A performance bond is an unconditional undertaking from an A-rated insurer guaranteeing that a contractor will complete a project according to the terms of the contract. If the contractor defaults, the principal can call on the bond to recover their losses — up to the face value of the bond.
Performance bonds are the cornerstone of any surety facility. They're required on virtually all government construction contracts and most major private sector contracts in Australia, typically covering 5–10% of contract value under standard AS2124 or AS4000 wording.
How performance bonds differ from bank guarantees
A bank guarantee and a surety performance bond provide identical contractual security — same wording, same unconditional and on-demand terms. The difference is entirely in how they're funded.
A bank guarantee requires dollar-for-dollar collateral. A $5M bank guarantee means $5M in cash deposits, property security or reduced borrowing capacity. A surety performance bond is unsecured. The surety provider takes only a Deed of Counter Indemnity — a contractual right of recourse, not a registered security interest over your assets.
This means your bank facilities remain available for operational lending, equipment finance and working capital. Your assets stay unencumbered. And the annual cost typically sits at 1–2% of bond face value, roughly a third of the effective cost of a bank guarantee.
Who needs performance bonds?
Any contractor or subcontractor tendering for government or major private sector construction, infrastructure or mining contracts. Most head contracts and many subcontracts require performance security as a condition of award. Without a surety facility, contractors are limited to the bonding capacity their bank is willing to provide — which directly constrains the size and number of contracts they can pursue simultaneously.
How they work under a surety facility
Once your facility is established, issuing a performance bond against a new contract takes 24–48 hours. You provide the contract details and required bond wording, and the bond is issued within your pre-approved limit. No separate credit approval, no additional security, no impact on your bank facilities.

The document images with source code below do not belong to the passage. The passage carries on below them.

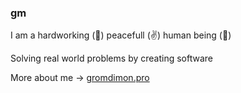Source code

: ### gm

I am a hardworking (💪) peacefull (✌️) human being (🧬)

Solving real world problems by creating software

More about me -> [gromdimon.pro](https://gromdimon.pro)

<!-- ![gromdimon's github stats](https://github-readme-stats.vercel.app/api?username=gromdimon&show_icons=true&theme=merko) -->
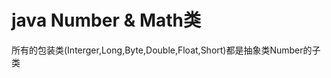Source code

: # java Number & Math类
所有的包装类(Interger,Long,Byte,Double,Float,Short)都是抽象类Number的子类
[](https://github.com/YealZoy/learning/blob/master/images/number1.png)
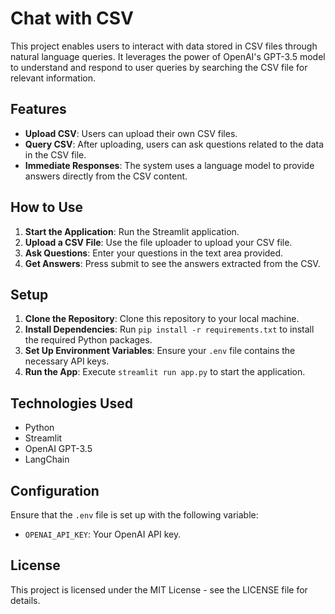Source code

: # Chat with CSV

This project enables users to interact with data stored in CSV files through natural language queries. It leverages the power of OpenAI's GPT-3.5 model to understand and respond to user queries by searching the CSV file for relevant information.

## Features

- **Upload CSV**: Users can upload their own CSV files.
- **Query CSV**: After uploading, users can ask questions related to the data in the CSV file.
- **Immediate Responses**: The system uses a language model to provide answers directly from the CSV content.

## How to Use

1. **Start the Application**: Run the Streamlit application.
2. **Upload a CSV File**: Use the file uploader to upload your CSV file.
3. **Ask Questions**: Enter your questions in the text area provided.
4. **Get Answers**: Press submit to see the answers extracted from the CSV.

## Setup

1. **Clone the Repository**: Clone this repository to your local machine.
2. **Install Dependencies**: Run `pip install -r requirements.txt` to install the required Python packages.
3. **Set Up Environment Variables**: Ensure your `.env` file contains the necessary API keys.
4. **Run the App**: Execute `streamlit run app.py` to start the application.

## Technologies Used

- Python
- Streamlit
- OpenAI GPT-3.5
- LangChain

## Configuration

Ensure that the `.env` file is set up with the following variable:
- `OPENAI_API_KEY`: Your OpenAI API key.

## License

This project is licensed under the MIT License - see the LICENSE file for details.
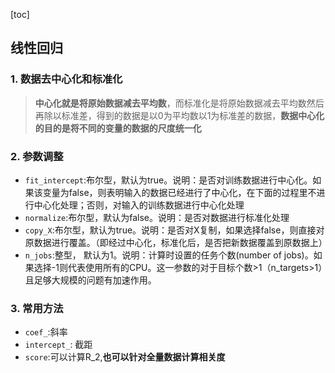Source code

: [toc]
## 线性回归

### 1. 数据去中心化和标准化
> **中心化就是将原始数据减去平均数**，而标准化是将原始数据减去平均数然后再除以标准差，得到的数据是以0为平均数以1为标准差的数据，**数据中心化的目的是将不同的变量的数据的尺度统一化**

### 2. 参数调整
- `fit_intercept`:布尔型，默认为true。说明：是否对训练数据进行中心化。如果该变量为false，则表明输入的数据已经进行了中心化，在下面的过程里不进行中心化处理；否则，对输入的训练数据进行中心化处理
- `normalize`:布尔型，默认为false。说明：是否对数据进行标准化处理
- `copy_X`:布尔型，默认为true。说明：是否对X复制，如果选择false，则直接对原数据进行覆盖。（即经过中心化，标准化后，是否把新数据覆盖到原数据上）
- `n_jobs`:整型， 默认为1。说明：计算时设置的任务个数(number of jobs)。如果选择-1则代表使用所有的CPU。这一参数的对于目标个数>1（n_targets>1）且足够大规模的问题有加速作用。


### 3. 常用方法
- `coef_`:斜率
- `intercept_`: 截距
- `score`:可以计算R_2,**也可以针对全量数据计算相关度**
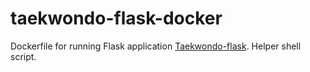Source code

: # taekwondo-flask-docker
Dockerfile for running Flask application [Taekwondo-flask](https://github.com/valasek/taekwondo-flask).
Helper shell script.
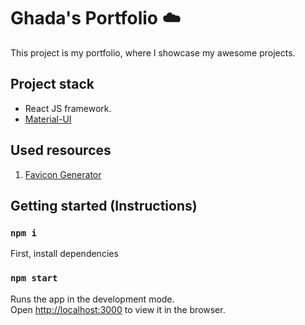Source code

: # Ghada's Portfolio ☁️

This project is my portfolio, where I showcase my awesome projects.

## Project stack

- React JS framework.
- [Material-UI](https://material-ui.com/)

## Used resources

1. [Favicon Generator](https://realfavicongenerator.net/)

## Getting started (Instructions)

### `npm i`

First, install dependencies

### `npm start`

Runs the app in the development mode.<br />
Open [http://localhost:3000](http://localhost:3000) to view it in the browser.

As projects reach practical completion, performance bonds are either released or converted to maintenance bonds — freeing up capacity within your facility for new work. Active bond management by your broker is critical to ensuring your facility capacity is always available when you need it.
The commercial impact
A contractor holding $10M in bank-backed performance guarantees has $10M less borrowing capacity available for equipment, hiring and growth. Replacing those with surety bonds releases that capital immediately while maintaining identical security for the principal.
One BCS client, a formwork contractor, credited surety bonds with enabling growth from $30M to over $100M in turnover. The capital that was previously locked in bank guarantees was redeployed into equipment, people and project capacity.